Each line of the data has to be transcribed exactly.

= = =

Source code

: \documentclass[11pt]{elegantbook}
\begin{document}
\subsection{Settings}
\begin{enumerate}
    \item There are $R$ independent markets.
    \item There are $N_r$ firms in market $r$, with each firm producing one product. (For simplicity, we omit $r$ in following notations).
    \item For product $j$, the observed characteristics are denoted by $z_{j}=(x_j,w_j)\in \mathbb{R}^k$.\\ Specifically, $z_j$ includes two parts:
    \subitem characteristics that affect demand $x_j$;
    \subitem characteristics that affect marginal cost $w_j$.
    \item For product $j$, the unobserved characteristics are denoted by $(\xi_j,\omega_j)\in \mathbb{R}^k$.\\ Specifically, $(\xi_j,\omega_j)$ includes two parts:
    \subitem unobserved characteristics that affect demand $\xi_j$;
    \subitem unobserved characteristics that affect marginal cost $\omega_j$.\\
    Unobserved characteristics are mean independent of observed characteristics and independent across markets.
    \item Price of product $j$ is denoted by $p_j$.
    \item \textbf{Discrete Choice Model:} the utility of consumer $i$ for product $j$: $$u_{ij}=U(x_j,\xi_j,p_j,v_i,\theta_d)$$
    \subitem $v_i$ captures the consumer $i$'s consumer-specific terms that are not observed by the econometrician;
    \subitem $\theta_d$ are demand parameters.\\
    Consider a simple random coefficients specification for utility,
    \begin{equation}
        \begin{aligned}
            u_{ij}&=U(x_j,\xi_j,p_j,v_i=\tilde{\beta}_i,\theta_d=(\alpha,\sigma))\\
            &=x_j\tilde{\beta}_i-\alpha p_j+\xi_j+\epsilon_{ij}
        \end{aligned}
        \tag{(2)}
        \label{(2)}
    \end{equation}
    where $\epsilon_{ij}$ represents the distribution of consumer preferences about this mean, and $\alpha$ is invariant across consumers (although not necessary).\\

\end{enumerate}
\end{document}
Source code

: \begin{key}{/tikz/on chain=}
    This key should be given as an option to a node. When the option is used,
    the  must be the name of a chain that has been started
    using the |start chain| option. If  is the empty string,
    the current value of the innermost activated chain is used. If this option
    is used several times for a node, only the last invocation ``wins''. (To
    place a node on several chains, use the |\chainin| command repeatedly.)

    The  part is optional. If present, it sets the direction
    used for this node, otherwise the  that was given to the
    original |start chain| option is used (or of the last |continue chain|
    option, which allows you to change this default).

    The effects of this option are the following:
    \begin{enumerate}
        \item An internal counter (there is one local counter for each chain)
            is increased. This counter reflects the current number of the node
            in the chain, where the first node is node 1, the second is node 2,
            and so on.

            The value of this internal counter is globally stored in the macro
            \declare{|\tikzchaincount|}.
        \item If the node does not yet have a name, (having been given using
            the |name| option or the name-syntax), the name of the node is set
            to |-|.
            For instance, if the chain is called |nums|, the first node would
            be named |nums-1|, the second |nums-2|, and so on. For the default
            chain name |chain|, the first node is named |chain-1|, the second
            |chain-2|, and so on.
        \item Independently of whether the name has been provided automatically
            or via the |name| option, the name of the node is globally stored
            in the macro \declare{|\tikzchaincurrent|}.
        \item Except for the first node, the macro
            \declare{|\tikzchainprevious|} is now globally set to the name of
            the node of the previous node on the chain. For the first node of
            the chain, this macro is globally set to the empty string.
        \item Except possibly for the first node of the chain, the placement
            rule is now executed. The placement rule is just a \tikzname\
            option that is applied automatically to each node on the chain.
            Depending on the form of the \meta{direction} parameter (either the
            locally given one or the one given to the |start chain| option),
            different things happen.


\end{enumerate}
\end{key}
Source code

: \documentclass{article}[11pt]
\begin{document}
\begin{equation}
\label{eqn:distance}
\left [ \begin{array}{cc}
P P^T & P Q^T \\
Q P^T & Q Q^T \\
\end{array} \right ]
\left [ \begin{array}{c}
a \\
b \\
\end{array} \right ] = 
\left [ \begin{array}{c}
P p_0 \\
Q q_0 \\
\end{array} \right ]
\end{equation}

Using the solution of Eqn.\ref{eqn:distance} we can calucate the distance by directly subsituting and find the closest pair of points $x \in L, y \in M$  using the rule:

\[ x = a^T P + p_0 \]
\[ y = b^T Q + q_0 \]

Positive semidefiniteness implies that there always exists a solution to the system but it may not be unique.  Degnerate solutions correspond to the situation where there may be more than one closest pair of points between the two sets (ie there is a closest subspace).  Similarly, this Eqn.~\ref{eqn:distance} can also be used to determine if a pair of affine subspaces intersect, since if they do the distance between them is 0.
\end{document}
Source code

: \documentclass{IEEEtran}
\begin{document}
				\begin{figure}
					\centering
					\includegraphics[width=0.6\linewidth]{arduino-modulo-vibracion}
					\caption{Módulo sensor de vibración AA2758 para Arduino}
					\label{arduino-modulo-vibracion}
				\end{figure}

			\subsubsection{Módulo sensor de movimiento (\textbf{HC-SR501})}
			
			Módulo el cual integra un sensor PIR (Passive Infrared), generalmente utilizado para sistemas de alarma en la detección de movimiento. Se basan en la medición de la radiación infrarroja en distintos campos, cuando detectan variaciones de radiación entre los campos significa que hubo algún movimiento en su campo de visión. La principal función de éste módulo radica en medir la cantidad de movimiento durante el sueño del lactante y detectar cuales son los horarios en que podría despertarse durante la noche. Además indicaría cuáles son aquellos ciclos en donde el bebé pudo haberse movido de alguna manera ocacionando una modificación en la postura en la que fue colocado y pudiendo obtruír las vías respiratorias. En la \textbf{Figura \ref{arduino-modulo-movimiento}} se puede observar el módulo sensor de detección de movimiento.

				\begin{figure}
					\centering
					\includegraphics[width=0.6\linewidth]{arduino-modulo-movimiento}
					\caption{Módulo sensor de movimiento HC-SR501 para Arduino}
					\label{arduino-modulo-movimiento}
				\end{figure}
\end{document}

= = =

## SOLUTION BELOW
Source code

: \documentclass[11pt]{elegantbook}
\begin{document}
\subsection{Settings}
\begin{enumerate}
    \item There are $R$ independent markets.
    \item There are $N_r$ firms in market $r$, with each firm producing one product. (For simplicity, we omit $r$ in following notations).
    \item For product $j$, the observed characteristics are denoted by $z_{j}=(x_j,w_j)\in \mathbb{R}^k$.\\ Specifically, $z_j$ includes two parts:
    \subitem characteristics that affect demand $x_j$;
    \subitem characteristics that affect marginal cost $w_j$.
    \item For product $j$, the unobserved characteristics are denoted by $(\xi_j,\omega_j)\in \mathbb{R}^k$.\\ Specifically, $(\xi_j,\omega_j)$ includes two parts:
    \subitem unobserved characteristics that affect demand $\xi_j$;
    \subitem unobserved characteristics that affect marginal cost $\omega_j$.\\
    Unobserved characteristics are mean independent of observed characteristics and independent across markets.
    \item Price of product $j$ is denoted by $p_j$.
    \item \textbf{Discrete Choice Model:} the utility of consumer $i$ for product $j$: $$u_{ij}=U(x_j,\xi_j,p_j,v_i,\theta_d)$$
    \subitem $v_i$ captures the consumer $i$'s consumer-specific terms that are not observed by the econometrician;
    \subitem $\theta_d$ are demand parameters.\\
    Consider a simple random coefficients specification for utility,
    \begin{equation}
        \begin{aligned}
            u_{ij}&=U(x_j,\xi_j,p_j,v_i=\tilde{\beta}_i,\theta_d=(\alpha,\sigma))\\
            &=x_j\tilde{\beta}_i-\alpha p_j+\xi_j+\epsilon_{ij}
        \end{aligned}
        \tag{(2)}
        \label{(2)}
    \end{equation}
    where $\epsilon_{ij}$ represents the distribution of consumer preferences about this mean, and $\alpha$ is invariant across consumers (although not necessary).\\

\end{enumerate}
\end{document}
Source code

: \begin{key}{/tikz/on chain=}
    This key should be given as an option to a node. When the option is used,
    the  must be the name of a chain that has been started
    using the |start chain| option. If  is the empty string,
    the current value of the innermost activated chain is used. If this option
    is used several times for a node, only the last invocation ``wins''. (To
    place a node on several chains, use the |\chainin| command repeatedly.)

    The  part is optional. If present, it sets the direction
    used for this node, otherwise the  that was given to the
    original |start chain| option is used (or of the last |continue chain|
    option, which allows you to change this default).

    The effects of this option are the following:
    \begin{enumerate}
        \item An internal counter (there is one local counter for each chain)
            is increased. This counter reflects the current number of the node
            in the chain, where the first node is node 1, the second is node 2,
            and so on.

            The value of this internal counter is globally stored in the macro
            \declare{|\tikzchaincount|}.
        \item If the node does not yet have a name, (having been given using
            the |name| option or the name-syntax), the name of the node is set
            to |-|.
            For instance, if the chain is called |nums|, the first node would
            be named |nums-1|, the second |nums-2|, and so on. For the default
            chain name |chain|, the first node is named |chain-1|, the second
            |chain-2|, and so on.
        \item Independently of whether the name has been provided automatically
            or via the |name| option, the name of the node is globally stored
            in the macro \declare{|\tikzchaincurrent|}.
        \item Except for the first node, the macro
            \declare{|\tikzchainprevious|} is now globally set to the name of
            the node of the previous node on the chain. For the first node of
            the chain, this macro is globally set to the empty string.
        \item Except possibly for the first node of the chain, the placement
            rule is now executed. The placement rule is just a \tikzname\
            option that is applied automatically to each node on the chain.
            Depending on the form of the \meta{direction} parameter (either the
            locally given one or the one given to the |start chain| option),
            different things happen.


\end{enumerate}
\end{key}
Source code

: \documentclass{article}[11pt]
\begin{document}
\begin{equation}
\label{eqn:distance}
\left [ \begin{array}{cc}
P P^T & P Q^T \\
Q P^T & Q Q^T \\
\end{array} \right ]
\left [ \begin{array}{c}
a \\
b \\
\end{array} \right ] = 
\left [ \begin{array}{c}
P p_0 \\
Q q_0 \\
\end{array} \right ]
\end{equation}

Using the solution of Eqn.\ref{eqn:distance} we can calucate the distance by directly subsituting and find the closest pair of points $x \in L, y \in M$  using the rule:

\[ x = a^T P + p_0 \]
\[ y = b^T Q + q_0 \]

Positive semidefiniteness implies that there always exists a solution to the system but it may not be unique.  Degnerate solutions correspond to the situation where there may be more than one closest pair of points between the two sets (ie there is a closest subspace).  Similarly, this Eqn.~\ref{eqn:distance} can also be used to determine if a pair of affine subspaces intersect, since if they do the distance between them is 0.
\end{document}
Source code

: \documentclass{IEEEtran}
\begin{document}
				\begin{figure}
					\centering
					\includegraphics[width=0.6\linewidth]{arduino-modulo-vibracion}
					\caption{Módulo sensor de vibración AA2758 para Arduino}
					\label{arduino-modulo-vibracion}
				\end{figure}

			\subsubsection{Módulo sensor de movimiento (\textbf{HC-SR501})}
			
			Módulo el cual integra un sensor PIR (Passive Infrared), generalmente utilizado para sistemas de alarma en la detección de movimiento. Se basan en la medición de la radiación infrarroja en distintos campos, cuando detectan variaciones de radiación entre los campos significa que hubo algún movimiento en su campo de visión. La principal función de éste módulo radica en medir la cantidad de movimiento durante el sueño del lactante y detectar cuales son los horarios en que podría despertarse durante la noche. Además indicaría cuáles son aquellos ciclos en donde el bebé pudo haberse movido de alguna manera ocacionando una modificación en la postura en la que fue colocado y pudiendo obtruír las vías respiratorias. En la \textbf{Figura \ref{arduino-modulo-movimiento}} se puede observar el módulo sensor de detección de movimiento.

				\begin{figure}
					\centering
					\includegraphics[width=0.6\linewidth]{arduino-modulo-movimiento}
					\caption{Módulo sensor de movimiento HC-SR501 para Arduino}
					\label{arduino-modulo-movimiento}
				\end{figure}
\end{document}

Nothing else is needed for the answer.